[Dataset entries]
_ _ _

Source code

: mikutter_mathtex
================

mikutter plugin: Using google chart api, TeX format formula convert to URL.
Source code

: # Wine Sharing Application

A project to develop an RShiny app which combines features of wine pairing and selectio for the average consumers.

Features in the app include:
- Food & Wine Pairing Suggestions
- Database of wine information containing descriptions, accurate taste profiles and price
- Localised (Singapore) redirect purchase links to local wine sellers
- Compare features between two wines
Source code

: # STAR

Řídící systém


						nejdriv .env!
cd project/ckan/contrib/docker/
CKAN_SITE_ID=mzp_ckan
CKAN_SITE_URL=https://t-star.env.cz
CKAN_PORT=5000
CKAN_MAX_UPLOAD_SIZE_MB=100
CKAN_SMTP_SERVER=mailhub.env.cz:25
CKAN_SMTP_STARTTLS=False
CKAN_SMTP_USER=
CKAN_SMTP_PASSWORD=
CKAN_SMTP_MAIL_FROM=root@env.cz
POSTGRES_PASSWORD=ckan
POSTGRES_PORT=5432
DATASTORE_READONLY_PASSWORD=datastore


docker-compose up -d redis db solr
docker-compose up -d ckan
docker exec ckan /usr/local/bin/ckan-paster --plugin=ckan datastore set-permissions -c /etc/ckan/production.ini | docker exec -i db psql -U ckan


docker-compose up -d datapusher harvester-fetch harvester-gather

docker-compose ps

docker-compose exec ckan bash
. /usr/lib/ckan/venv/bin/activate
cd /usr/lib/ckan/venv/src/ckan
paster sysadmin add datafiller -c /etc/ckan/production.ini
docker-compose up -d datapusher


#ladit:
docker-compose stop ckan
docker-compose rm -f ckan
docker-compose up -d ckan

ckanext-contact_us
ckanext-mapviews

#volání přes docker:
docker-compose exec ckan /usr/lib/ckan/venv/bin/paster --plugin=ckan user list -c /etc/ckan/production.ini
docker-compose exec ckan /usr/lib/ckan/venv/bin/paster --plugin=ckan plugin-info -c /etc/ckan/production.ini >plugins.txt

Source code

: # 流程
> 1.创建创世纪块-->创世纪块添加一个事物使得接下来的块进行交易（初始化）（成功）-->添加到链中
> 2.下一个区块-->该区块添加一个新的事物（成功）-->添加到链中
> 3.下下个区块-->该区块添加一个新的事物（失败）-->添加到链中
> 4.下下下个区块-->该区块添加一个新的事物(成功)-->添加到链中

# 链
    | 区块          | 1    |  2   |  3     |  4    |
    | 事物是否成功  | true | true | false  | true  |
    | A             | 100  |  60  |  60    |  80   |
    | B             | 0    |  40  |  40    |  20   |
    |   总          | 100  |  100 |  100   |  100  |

_ _ _

HOW TO COMPLETE THIS TASK: Where the string "datastore" occurs in the data, return the whole line.

ANSWER BELOW:
DATASTORE_READONLY_PASSWORD=datastore
docker exec ckan /usr/local/bin/ckan-paster --plugin=ckan datastore set-permissions -c /etc/ckan/production.ini | docker exec -i db psql -U ckan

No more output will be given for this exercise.